▸ **DESCRIPTION OF THE TASK**: In the records that come next, find every line with "sure". Return those lines.

▸ **RECORDS FOR THIS EXERCISE**:
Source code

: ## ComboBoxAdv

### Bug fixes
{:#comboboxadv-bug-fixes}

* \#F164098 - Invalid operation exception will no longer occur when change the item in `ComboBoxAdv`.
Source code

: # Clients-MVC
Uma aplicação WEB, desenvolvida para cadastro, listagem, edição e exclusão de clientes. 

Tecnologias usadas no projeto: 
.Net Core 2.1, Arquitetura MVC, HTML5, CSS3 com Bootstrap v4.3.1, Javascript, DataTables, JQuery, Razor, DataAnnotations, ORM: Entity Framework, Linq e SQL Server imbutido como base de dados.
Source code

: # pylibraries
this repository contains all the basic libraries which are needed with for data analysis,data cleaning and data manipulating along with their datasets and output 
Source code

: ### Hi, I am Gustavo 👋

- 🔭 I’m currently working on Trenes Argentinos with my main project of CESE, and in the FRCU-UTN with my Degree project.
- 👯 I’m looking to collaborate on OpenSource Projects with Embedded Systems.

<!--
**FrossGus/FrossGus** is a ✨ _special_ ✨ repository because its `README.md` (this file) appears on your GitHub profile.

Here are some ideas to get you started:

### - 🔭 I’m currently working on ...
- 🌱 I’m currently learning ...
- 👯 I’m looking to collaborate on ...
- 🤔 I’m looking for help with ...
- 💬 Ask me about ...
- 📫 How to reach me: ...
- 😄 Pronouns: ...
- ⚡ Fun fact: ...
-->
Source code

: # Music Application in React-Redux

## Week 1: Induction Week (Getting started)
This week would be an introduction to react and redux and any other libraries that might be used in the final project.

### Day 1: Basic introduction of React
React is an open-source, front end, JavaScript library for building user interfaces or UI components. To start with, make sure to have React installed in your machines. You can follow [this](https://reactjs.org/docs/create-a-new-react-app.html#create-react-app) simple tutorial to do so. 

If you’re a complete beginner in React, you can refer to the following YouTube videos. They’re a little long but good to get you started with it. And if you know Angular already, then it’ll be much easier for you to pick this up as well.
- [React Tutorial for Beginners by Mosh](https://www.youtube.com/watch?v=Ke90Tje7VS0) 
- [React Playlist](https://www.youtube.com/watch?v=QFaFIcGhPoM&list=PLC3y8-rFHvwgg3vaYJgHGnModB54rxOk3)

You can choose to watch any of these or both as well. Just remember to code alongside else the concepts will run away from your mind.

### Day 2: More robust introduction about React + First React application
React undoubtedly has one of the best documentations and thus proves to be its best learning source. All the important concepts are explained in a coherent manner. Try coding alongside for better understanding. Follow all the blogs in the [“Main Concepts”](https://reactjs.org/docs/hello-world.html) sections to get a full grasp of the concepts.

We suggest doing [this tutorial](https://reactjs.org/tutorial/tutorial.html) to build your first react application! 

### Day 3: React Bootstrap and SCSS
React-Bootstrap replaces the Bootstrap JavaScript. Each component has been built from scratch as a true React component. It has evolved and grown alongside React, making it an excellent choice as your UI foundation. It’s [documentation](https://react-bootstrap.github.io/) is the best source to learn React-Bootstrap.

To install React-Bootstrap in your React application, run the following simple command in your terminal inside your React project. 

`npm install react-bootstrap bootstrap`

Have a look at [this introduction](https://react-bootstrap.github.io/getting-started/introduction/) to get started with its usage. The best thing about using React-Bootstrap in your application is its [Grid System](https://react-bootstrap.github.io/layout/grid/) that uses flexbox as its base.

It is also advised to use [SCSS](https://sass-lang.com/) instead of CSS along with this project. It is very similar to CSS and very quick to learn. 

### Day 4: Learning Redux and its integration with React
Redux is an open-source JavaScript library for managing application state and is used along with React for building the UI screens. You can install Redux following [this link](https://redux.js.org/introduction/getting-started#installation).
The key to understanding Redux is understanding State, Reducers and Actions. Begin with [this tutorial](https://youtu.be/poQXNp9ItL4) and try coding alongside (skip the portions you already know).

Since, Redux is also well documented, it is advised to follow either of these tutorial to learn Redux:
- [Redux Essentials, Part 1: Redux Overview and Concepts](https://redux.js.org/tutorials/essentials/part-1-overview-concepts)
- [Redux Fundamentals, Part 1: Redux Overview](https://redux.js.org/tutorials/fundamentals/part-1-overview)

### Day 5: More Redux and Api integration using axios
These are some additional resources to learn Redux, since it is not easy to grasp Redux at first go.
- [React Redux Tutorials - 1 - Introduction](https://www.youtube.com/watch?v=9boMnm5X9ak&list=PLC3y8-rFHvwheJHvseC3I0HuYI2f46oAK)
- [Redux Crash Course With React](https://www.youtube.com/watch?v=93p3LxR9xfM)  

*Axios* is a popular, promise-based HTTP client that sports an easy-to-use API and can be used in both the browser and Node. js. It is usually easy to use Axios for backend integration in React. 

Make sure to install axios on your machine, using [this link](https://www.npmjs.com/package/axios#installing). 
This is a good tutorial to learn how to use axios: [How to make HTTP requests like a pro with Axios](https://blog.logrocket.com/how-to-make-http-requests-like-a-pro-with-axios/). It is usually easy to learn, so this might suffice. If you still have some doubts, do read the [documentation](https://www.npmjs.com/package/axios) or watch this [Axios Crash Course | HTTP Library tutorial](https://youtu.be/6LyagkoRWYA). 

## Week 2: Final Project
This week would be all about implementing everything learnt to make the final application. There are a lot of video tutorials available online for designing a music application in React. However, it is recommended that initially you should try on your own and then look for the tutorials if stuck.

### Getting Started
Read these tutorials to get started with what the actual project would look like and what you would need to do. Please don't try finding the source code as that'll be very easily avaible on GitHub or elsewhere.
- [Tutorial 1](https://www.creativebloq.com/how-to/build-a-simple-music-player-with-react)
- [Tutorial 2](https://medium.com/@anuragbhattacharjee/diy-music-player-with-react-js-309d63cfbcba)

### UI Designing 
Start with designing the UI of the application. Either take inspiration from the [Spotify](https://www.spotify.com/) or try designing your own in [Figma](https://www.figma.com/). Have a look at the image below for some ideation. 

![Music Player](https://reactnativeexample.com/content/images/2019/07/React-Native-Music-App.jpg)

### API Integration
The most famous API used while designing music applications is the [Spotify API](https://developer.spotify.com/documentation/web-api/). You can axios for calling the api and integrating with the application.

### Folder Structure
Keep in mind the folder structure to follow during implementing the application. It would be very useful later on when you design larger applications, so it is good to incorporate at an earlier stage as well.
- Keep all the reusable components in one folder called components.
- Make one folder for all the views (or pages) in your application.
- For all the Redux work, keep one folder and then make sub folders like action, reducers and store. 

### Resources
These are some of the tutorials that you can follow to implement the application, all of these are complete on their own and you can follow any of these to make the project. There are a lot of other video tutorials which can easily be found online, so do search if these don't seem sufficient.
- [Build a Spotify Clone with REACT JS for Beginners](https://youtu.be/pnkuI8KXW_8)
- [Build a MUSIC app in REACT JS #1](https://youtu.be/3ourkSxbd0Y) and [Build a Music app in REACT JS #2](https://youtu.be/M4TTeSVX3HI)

▸ **WRITTEN REPLY**:
React is an open-source, front end, JavaScript library for building user interfaces or UI components. To start with, make sure to have React installed in your machines. You can follow [this](https://reactjs.org/docs/create-a-new-react-app.html#create-react-app) simple tutorial to do so. 
Make sure to install axios on your machine, using [this link](https://www.npmjs.com/package/axios#installing). 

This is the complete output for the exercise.